Je redevenais ce môme discret et observateur. Gamin, j’aimais regarder le ballet quotidien de toutes les femmes que je croisais. Les visages de madone étaient mes préférés. Durement bienveillant. Pudiquement pervers.

Nous ne baisions pas avec Ellie, et pour une fois je m’étais rangé du côté de ceux qui font l’amour. Jusqu’à présent l’expérience me plaisait. Je n’attendais qu’un signe de sa part pour m’épancher en elle. Je voulais qu’on vienne en même temps. Après ça, la vie reprendrait son cours et je retournerai vaquer à mes saloperies. J’en avais déjà presque hâte. Je fus sorti de mes pensées par le bruit de nos bassins qui s’entrechoquaient. Ellie rebondissait sur ma queue de plus en plus vite et se cambrait chaque fois un peu plus. Son sexe dévorait le mien et je ne pu me retenir de lui administrer une série de fessées. Je ne bougeais presque plus, me contentant de la laisser me baiser, car pour le coup nous avions repris nos bonnes habitudes laissant quelques instants de répit à la tendresse. Une vraie sauterelle, venue en soliste pour me coloniser. Je pris son cou fermement pour lui dévorer la bouche.

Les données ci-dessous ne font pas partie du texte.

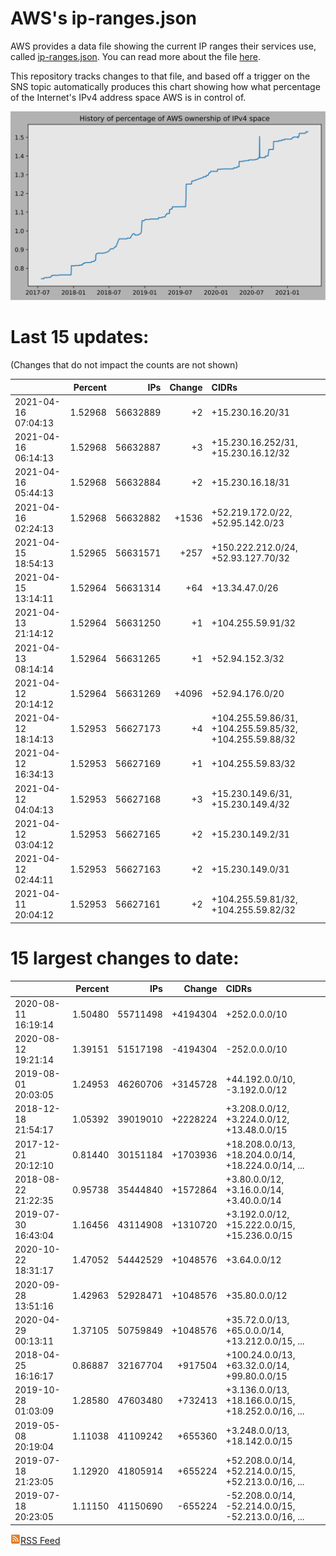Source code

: # AWS's ip-ranges.json

AWS provides a data file showing the current IP ranges their
services use, called [ip-ranges.json](https://ip-ranges.amazonaws.com/ip-ranges.json).  You 
can read more about the file [here](https://docs.aws.amazon.com/general/latest/gr/aws-ip-ranges.html).

This repository tracks changes to that file, and based off a trigger on the SNS topic 
automatically produces this chart showing how what percentage of the Internet's IPv4 
address space AWS is in control of.

![History of AWS](history_count.svg)

# Last 15 updates:

(Changes that do not impact the counts are not shown)

| | Percent | IPs | Change | CIDRs |
| :--- | ---: | ---: | ---: | :--- |
| 2021-04-16 07:04:13 | 1.52968 | 56632889 | +2 | +15.230.16.20/31 |
| 2021-04-16 06:14:13 | 1.52968 | 56632887 | +3 | +15.230.16.252/31, +15.230.16.12/32 |
| 2021-04-16 05:44:13 | 1.52968 | 56632884 | +2 | +15.230.16.18/31 |
| 2021-04-16 02:24:13 | 1.52968 | 56632882 | +1536 | +52.219.172.0/22, +52.95.142.0/23 |
| 2021-04-15 18:54:13 | 1.52965 | 56631571 | +257 | +150.222.212.0/24, +52.93.127.70/32 |
| 2021-04-15 13:14:11 | 1.52964 | 56631314 | +64 | +13.34.47.0/26 |
| 2021-04-13 21:14:12 | 1.52964 | 56631250 | +1 | +104.255.59.91/32 |
| 2021-04-13 08:14:14 | 1.52964 | 56631265 | +1 | +52.94.152.3/32 |
| 2021-04-12 20:14:12 | 1.52964 | 56631269 | +4096 | +52.94.176.0/20 |
| 2021-04-12 18:14:13 | 1.52953 | 56627173 | +4 | +104.255.59.86/31, +104.255.59.85/32, +104.255.59.88/32 |
| 2021-04-12 16:34:13 | 1.52953 | 56627169 | +1 | +104.255.59.83/32 |
| 2021-04-12 04:04:13 | 1.52953 | 56627168 | +3 | +15.230.149.6/31, +15.230.149.4/32 |
| 2021-04-12 03:04:12 | 1.52953 | 56627165 | +2 | +15.230.149.2/31 |
| 2021-04-12 02:44:11 | 1.52953 | 56627163 | +2 | +15.230.149.0/31 |
| 2021-04-11 20:04:12 | 1.52953 | 56627161 | +2 | +104.255.59.81/32, +104.255.59.82/32 |


# 15 largest changes to date:

| | Percent | IPs | Change | CIDRs |
| :--- | ---: | ---: | ---: | :--- |
| 2020-08-11 16:19:14 | 1.50480 | 55711498 | +4194304 | +252.0.0.0/10 |
| 2020-08-12 19:21:14 | 1.39151 | 51517198 | -4194304 | -252.0.0.0/10 |
| 2019-08-01 20:03:05 | 1.24953 | 46260706 | +3145728 | +44.192.0.0/10, -3.192.0.0/12 |
| 2018-12-18 21:54:17 | 1.05392 | 39019010 | +2228224 | +3.208.0.0/12, +3.224.0.0/12, +13.48.0.0/15 |
| 2017-12-21 20:12:10 | 0.81440 | 30151184 | +1703936 | +18.208.0.0/13, +18.204.0.0/14, +18.224.0.0/14, ... |
| 2018-08-22 21:22:35 | 0.95738 | 35444840 | +1572864 | +3.80.0.0/12, +3.16.0.0/14, +3.40.0.0/14 |
| 2019-07-30 16:43:04 | 1.16456 | 43114908 | +1310720 | +3.192.0.0/12, +15.222.0.0/15, +15.236.0.0/15 |
| 2020-10-22 18:31:17 | 1.47052 | 54442529 | +1048576 | +3.64.0.0/12 |
| 2020-09-28 13:51:16 | 1.42963 | 52928471 | +1048576 | +35.80.0.0/12 |
| 2020-04-29 00:13:11 | 1.37105 | 50759849 | +1048576 | +35.72.0.0/13, +65.0.0.0/14, +13.212.0.0/15, ... |
| 2018-04-25 16:16:17 | 0.86887 | 32167704 | +917504 | +100.24.0.0/13, +63.32.0.0/14, +99.80.0.0/15 |
| 2019-10-28 01:03:09 | 1.28580 | 47603480 | +732413 | +3.136.0.0/13, +18.166.0.0/15, +18.252.0.0/16, ... |
| 2019-05-08 20:19:04 | 1.11038 | 41109242 | +655360 | +3.248.0.0/13, +18.142.0.0/15 |
| 2019-07-18 21:23:05 | 1.12920 | 41805914 | +655224 | +52.208.0.0/14, +52.214.0.0/15, +52.213.0.0/16, ... |
| 2019-07-18 20:23:05 | 1.11150 | 41150690 | -655224 | -52.208.0.0/14, -52.214.0.0/15, -52.213.0.0/16, ... |


[![RSS Icon](rss-icon.png)RSS Feed](https://raw.githubusercontent.com/seligman/aws-ip-ranges/master/rss.xml)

Quand sa cadence infernale ralentit, à l’unisson, nous ne fîmes qu’un dans l’orgasme.


Now, I bet your mama was a tent show queen

And all her boyfriends were sweet 16

I’m no school boy but I know what I like

You should have heard them, just around midnight

Brown Sugar, how come you taste so good? Oh, no no

Brown Sugar, just like a young girl should


— C’était pas trop mal David.

— Ouais, c’était pas trop mal. Pour une pucelle tu te défends bien.

— Très drôle, me répondit Ellie.

— Bon… Je vais aller nous faire couler un bain. J’ai besoin comprendre un peu mieux les derniers mois qu’on vient de vivre.

— Je t’y retrouve. Champagne ou scotch ?

— Champagne, laissons le scotch aux grandes occasions…

Il n’y avait déjà plus de retour possible quant à Ellie et moi depuis longtemps. C’est à ses parents que je pensais en allant à la salle de bain. Serge, que Nina trompait par moment, venait de l’être par son meilleur ami. J’étais content d’enterrer Sonia demain ; L’occasion d’y enterrer ce qu’il me reste d’humanité une bonne fois pour toute.

Sonia ne m’aurait rien dit pour ce qu’il venait de se passer. Elle m’aurait regardé les yeux humides, cachés derrière le linceul de nos vices.